Required action
If a line in the entries below includes "PlugInstall", show that line.

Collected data

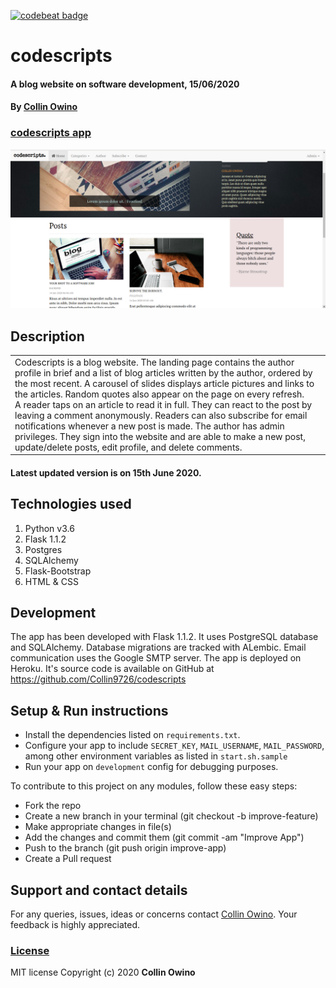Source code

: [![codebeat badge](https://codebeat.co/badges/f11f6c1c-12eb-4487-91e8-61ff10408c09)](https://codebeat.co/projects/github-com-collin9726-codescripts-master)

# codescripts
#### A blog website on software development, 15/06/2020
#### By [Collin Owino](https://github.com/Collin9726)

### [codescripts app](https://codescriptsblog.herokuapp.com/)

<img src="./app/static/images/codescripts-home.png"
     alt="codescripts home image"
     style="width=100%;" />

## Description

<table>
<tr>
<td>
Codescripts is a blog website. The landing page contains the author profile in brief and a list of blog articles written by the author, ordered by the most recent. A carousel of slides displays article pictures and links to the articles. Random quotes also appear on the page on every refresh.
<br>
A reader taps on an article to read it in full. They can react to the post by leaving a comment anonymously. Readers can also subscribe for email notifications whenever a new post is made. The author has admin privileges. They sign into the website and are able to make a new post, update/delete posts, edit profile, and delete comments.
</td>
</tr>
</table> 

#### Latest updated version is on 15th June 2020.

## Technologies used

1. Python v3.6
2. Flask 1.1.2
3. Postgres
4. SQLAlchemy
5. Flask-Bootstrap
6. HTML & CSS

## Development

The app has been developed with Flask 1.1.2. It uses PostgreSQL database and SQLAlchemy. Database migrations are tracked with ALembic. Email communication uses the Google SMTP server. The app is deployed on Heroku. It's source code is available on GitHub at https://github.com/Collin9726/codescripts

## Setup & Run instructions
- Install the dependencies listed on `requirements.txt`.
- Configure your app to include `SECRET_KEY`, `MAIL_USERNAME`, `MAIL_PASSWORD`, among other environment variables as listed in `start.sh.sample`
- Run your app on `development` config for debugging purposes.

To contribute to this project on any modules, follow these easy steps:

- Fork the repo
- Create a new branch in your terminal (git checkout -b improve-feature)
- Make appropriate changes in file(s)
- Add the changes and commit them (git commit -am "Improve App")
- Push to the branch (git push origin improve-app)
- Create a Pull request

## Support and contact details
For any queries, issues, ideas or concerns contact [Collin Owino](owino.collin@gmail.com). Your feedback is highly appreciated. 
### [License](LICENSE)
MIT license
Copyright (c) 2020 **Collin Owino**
--
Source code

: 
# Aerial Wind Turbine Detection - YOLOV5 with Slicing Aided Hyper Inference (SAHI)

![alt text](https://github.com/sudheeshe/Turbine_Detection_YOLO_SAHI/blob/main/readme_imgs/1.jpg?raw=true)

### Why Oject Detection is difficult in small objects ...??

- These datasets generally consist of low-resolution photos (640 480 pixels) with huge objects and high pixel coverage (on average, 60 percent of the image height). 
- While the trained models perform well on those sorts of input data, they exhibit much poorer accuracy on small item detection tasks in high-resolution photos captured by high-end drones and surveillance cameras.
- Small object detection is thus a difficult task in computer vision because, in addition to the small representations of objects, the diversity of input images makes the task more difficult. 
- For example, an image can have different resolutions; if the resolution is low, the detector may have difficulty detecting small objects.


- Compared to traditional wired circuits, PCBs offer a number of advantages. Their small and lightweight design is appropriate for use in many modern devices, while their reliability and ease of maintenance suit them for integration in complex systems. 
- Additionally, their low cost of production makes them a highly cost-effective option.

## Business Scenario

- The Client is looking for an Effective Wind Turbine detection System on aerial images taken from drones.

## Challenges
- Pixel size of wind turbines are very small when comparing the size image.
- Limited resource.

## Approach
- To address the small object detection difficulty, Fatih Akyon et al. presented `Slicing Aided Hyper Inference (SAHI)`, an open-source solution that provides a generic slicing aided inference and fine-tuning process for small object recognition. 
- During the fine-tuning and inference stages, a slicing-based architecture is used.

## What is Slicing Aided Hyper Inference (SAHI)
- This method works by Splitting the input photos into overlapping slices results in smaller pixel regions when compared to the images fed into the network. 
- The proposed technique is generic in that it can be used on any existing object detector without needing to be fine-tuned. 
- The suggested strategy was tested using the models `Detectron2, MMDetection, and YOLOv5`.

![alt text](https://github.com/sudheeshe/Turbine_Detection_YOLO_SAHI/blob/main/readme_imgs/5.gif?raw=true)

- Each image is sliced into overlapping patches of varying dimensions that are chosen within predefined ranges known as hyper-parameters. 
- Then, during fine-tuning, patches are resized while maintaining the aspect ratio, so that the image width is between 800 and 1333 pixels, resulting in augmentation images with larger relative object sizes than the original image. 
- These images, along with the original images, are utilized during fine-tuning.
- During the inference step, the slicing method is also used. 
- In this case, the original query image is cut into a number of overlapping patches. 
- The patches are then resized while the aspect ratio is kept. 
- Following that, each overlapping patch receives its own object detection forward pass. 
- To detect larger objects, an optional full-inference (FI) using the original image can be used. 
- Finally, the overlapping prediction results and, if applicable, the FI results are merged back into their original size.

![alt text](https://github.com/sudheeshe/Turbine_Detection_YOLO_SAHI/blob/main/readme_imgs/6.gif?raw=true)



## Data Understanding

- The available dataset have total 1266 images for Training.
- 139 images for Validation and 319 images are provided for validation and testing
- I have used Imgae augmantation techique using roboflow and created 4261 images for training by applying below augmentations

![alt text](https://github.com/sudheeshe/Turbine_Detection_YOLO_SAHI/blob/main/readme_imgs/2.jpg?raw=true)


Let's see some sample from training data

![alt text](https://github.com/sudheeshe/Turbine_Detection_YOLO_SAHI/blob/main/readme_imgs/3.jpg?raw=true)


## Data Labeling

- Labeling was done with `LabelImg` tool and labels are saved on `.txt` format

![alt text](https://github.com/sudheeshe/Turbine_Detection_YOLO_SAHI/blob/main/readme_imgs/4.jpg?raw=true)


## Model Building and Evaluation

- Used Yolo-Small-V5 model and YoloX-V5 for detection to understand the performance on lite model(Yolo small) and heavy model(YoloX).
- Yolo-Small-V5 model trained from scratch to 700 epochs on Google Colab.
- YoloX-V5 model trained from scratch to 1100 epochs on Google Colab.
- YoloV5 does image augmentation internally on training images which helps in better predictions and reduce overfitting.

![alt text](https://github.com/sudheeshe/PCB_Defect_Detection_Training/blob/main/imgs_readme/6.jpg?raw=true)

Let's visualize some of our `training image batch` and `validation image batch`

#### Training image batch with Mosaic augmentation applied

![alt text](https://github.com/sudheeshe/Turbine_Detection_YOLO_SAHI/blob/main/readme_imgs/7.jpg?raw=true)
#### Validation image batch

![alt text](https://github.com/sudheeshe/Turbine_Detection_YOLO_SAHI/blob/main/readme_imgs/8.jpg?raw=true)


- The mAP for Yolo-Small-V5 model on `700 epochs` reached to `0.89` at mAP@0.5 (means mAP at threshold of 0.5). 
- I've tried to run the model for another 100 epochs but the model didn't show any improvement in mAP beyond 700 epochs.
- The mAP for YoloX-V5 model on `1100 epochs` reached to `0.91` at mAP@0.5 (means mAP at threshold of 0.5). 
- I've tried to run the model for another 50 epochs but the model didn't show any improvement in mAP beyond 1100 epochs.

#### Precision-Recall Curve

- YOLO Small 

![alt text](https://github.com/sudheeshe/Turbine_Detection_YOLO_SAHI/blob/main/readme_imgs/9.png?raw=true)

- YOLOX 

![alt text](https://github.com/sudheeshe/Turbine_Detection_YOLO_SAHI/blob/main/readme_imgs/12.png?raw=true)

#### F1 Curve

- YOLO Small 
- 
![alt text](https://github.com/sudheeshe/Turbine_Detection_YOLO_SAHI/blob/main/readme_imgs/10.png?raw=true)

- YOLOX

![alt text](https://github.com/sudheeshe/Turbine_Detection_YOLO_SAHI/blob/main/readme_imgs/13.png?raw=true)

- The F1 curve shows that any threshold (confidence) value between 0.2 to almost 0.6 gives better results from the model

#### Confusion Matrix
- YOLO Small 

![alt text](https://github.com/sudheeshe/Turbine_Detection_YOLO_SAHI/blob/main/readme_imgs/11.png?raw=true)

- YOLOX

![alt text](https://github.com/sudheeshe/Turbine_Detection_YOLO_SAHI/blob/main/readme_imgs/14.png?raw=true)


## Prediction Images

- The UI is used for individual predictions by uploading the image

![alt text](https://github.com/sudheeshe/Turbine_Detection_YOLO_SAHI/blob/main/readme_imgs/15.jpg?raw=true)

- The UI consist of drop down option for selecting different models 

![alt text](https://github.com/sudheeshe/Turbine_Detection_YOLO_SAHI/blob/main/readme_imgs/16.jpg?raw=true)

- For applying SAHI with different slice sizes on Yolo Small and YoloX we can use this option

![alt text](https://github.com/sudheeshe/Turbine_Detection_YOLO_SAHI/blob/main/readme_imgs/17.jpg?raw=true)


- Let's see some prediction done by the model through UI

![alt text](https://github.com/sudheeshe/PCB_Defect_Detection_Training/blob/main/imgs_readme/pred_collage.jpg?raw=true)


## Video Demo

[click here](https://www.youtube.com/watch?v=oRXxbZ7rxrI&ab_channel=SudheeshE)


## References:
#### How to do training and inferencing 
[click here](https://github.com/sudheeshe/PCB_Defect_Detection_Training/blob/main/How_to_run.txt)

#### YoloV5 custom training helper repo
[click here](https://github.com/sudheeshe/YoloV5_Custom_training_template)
---
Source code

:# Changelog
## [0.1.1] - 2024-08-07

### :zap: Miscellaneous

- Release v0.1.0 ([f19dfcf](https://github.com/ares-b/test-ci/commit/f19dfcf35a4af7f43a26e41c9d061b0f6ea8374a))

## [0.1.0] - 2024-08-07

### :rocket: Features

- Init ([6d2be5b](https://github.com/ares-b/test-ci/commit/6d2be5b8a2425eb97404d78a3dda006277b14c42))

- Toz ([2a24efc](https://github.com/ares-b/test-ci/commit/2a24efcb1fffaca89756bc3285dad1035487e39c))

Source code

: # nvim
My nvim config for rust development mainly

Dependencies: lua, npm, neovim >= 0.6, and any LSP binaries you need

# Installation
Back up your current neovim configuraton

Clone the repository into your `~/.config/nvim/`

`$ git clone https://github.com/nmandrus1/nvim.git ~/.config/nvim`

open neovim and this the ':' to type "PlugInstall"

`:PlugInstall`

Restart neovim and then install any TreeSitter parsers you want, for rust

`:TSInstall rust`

Written solution
open neovim and this the ':' to type "PlugInstall"
`:PlugInstall`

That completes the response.